How to set credentials on log4net RollingFileAppender to impersonate?
-
30-05-2021 - |
Pregunta
Case
Currently I'm in the process of deploying a WPF-application with log4net logging. In development I had no issues with the RollingFileAppender. However when deployed and started in a Citrix environment, the current user obviously has no permissions to write log files in the application directory.
Questions
- Is it somehow possible to provide credentials to log4net and/or the RollingFileAppender itself to log with a service account?
- If not possible, any ideas for a workaround (except for giving all users permissions on the directory)?
Thanks in advance!
Solución
After two years I encountered the same problem again and found a decent and built-in solution. No need for a custom appender anymore!

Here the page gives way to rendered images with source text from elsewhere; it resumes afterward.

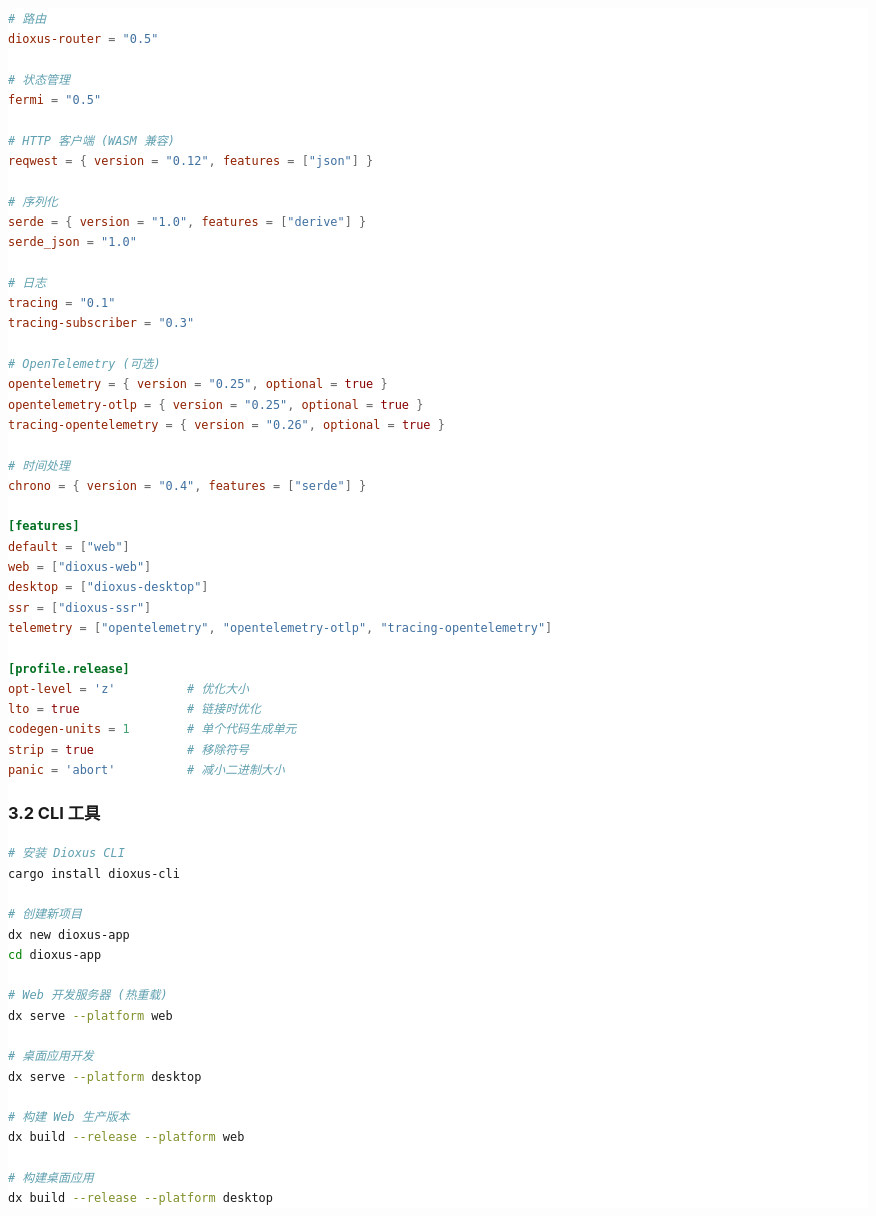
 ```toml
# 路由
dioxus-router = "0.5"

# 状态管理
fermi = "0.5"

# HTTP 客户端 (WASM 兼容)
reqwest = { version = "0.12", features = ["json"] }

# 序列化
serde = { version = "1.0", features = ["derive"] }
serde_json = "1.0"

# 日志
tracing = "0.1"
tracing-subscriber = "0.3"

# OpenTelemetry (可选)
opentelemetry = { version = "0.25", optional = true }
opentelemetry-otlp = { version = "0.25", optional = true }
tracing-opentelemetry = { version = "0.26", optional = true }

# 时间处理
chrono = { version = "0.4", features = ["serde"] }

[features]
default = ["web"]
web = ["dioxus-web"]
desktop = ["dioxus-desktop"]
ssr = ["dioxus-ssr"]
telemetry = ["opentelemetry", "opentelemetry-otlp", "tracing-opentelemetry"]

[profile.release]
opt-level = 'z'          # 优化大小
lto = true               # 链接时优化
codegen-units = 1        # 单个代码生成单元
strip = true             # 移除符号
panic = 'abort'          # 减小二进制大小
```

### 3.2 CLI 工具

```bash
# 安装 Dioxus CLI
cargo install dioxus-cli

# 创建新项目
dx new dioxus-app
cd dioxus-app

# Web 开发服务器 (热重载)
dx serve --platform web

# 桌面应用开发
dx serve --platform desktop

# 构建 Web 生产版本
dx build --release --platform web

# 构建桌面应用
dx build --release --platform desktop
```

This solution comes as a configuration property, which log4net calles securityContext
and is applyable to each appender. See example below.
<log4net>
<appender name="RollingFileAppender" type="log4net.Appender.RollingFileAppender">
<filter type="log4net.Filter.LevelRangeFilter">
<levelMin value="INFO" />
</filter>
<file type="log4net.Util.PatternString" value="LogFiles\%date{yyyyMMdd}\%property{log4net:HostName}_%env{username}" />
<datePattern value=".yyyyMMdd'.log'" />
<appendToFile value="true" />
<rollingStyle value="Date" />
<maxSizeRollBackups value="10" />
<staticLogFileName value="false" />
<lockingModel type="log4net.Appender.FileAppender+MinimalLock" />
<layout type="log4net.Layout.PatternLayout">
<conversionPattern value="%date [%3thread] %-5level %logger [%property{NDC}] - %message%newline" />
</layout>
<securityContext type="log4net.Util.WindowsSecurityContext">
<domainName value="**myDomain**"/>
<userName value="**myUser**" />
<password value="**mySecretPassword**" />
</securityContext>
</appender>
<appender name="EventLogAppender" type="log4net.Appender.EventLogAppender">
<filter type="log4net.Filter.LevelRangeFilter">
<levelMin value="ERROR" />
</filter>
<logName value="Application" />
<applicationName value="**MyAppName**" />
<Layout type="log4net.Layout.PatternLayout">
<conversionPattern value="%date [%thread] %-5level %logger{1} - %message%newline" />
</Layout>
<securityContext type="log4net.Util.WindowsSecurityContext">
<domainName value="**myDomain**"/>
<userName value="**myUser**" />
<password value="**mySecretPassword**" />
</securityContext>
</appender>
<root>
<level value="INFO" />
<appender-ref ref="RollingFileAppender" />
<appender-ref ref="EventLogAppender" />
</root>
</log4net>
Otros consejos
Im not familiar with Citrix environment, but you can create custom appender, derived from RollingFileAppender:
public class CitrixRollingFileAppender : RollingFileAppender
{
public string Login { get; set; }
public string Password { get; set; }
protected override void Append(LoggingEvent loggingEvent)
{
// use Login and Password here, or authenticate only once when appender created
base.Append(loggingEvent);
}
}
And configuration:
<appender name="citrix" type="YourNamespace.CitrixRollingFileAppender, YourAssembly">
<file value="citrixlog.txt"/>
<appendToFile value="true"/>
<rollingStyle value="Size"/>
<login value="Foo"/>
<password value="Bar"/>
<layout type="log4net.Layout.SimpleLayout"/>
</appender>
UPDATE: You can override such methods like ActivateOptions
or OnClose
to execute some code after appender was configured, or when it about to close.